Increasing software update security through PGP-compatible threshold signatures

Whether we are aware of them or not, software updates and the systems that support them permeate the current software landscape. Given their pervasiveness, it should come as a surprise that software created to manage such updates, broadly referred to as package managers, still pose security concerns. Just within the last year, information security consultant Alex Birsan found a new type of supply chain attack on the Node package manager that he called a dependency confusion attack, wherein he exploited an issue with the way package names are resolved. At the time the issue was publicized, over 35 companies, including Microsoft, Apple, and Tesla, had detected this type of vulnerability on their network.

Package managers require communication channels, implicit trust from the user, and can download and execute arbitrary code from third parties. This makes them attractive targets for supply chain attacks, including but not limited to the dependency confusion attack mentioned above.

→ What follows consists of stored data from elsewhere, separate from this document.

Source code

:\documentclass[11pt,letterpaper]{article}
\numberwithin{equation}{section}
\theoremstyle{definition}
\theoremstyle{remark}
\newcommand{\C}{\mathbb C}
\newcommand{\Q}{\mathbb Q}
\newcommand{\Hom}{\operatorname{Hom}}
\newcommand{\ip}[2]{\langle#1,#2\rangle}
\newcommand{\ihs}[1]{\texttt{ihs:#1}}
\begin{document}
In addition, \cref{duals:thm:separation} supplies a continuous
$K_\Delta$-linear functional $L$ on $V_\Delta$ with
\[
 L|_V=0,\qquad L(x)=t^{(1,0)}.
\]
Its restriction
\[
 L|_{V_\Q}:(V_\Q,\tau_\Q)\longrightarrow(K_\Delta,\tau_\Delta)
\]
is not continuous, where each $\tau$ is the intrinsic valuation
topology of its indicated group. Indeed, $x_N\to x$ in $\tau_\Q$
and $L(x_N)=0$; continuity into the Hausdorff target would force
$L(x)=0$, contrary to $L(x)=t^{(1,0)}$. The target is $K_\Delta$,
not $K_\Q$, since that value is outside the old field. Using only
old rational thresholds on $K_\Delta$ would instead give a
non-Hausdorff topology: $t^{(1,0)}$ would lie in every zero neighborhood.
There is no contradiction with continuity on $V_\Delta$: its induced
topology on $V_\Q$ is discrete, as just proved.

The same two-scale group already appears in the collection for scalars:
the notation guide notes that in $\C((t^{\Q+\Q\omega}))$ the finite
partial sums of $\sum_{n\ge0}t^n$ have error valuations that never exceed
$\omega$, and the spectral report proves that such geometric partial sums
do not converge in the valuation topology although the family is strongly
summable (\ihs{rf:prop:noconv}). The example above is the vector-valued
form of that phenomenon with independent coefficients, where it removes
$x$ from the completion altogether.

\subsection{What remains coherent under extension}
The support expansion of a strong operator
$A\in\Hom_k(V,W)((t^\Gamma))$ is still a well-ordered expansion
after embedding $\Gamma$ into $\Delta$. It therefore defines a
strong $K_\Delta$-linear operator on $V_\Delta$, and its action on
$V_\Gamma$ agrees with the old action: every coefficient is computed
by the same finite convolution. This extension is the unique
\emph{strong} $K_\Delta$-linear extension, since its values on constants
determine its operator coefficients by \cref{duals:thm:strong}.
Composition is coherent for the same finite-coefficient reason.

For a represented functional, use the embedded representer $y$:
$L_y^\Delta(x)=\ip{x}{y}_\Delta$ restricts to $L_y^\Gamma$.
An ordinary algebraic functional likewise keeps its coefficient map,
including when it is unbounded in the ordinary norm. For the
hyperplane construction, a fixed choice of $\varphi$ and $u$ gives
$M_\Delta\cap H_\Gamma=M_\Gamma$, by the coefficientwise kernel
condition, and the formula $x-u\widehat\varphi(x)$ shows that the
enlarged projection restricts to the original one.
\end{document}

In this article, we will be focusing on package manager security and will present our contribution to the space.

Current Security Considerations

In order to provide minimal security guarantees, every package manager must, at the very least, solve two problems: it must ensure software integrity, that is, the ability to guarantee that the software has not been modified between the time the developer publishes the bundle and the time the end-user downloads it; and it must provide software authenticity, some mechanism for verifying the identity of the developer who published the software package. In this model, which we will call the traditional model of package security, both guarantees are provided through digital signatures on package digests backed by centralized public key infrastructure.

One of the earliest systems implementing package signing is Debian’s Advanced Package Tool, apt, which can also be used as the key distribution mechanism by providing the debian-keyring as a central repository for all of the keys held by the Debian maintainers. More generally, early package signature schemes used the Pretty Good Privacy (PGP) standard for cryptographic software to generate and maintain their public and private keys, sign packages, and host them on publicly accessible, append-only key servers. It was also responsible for the trust model surrounding keys and signatures: the binding of a public key to a developer’s identity can be made locally and needs external verification to be trustworthy. PGP’s answer to the need for verification was the Web of Trust, a system wherein participants attach signatures to the aforementioned publicly available keys to indicate that the owner of the key is indeed who they claim to be.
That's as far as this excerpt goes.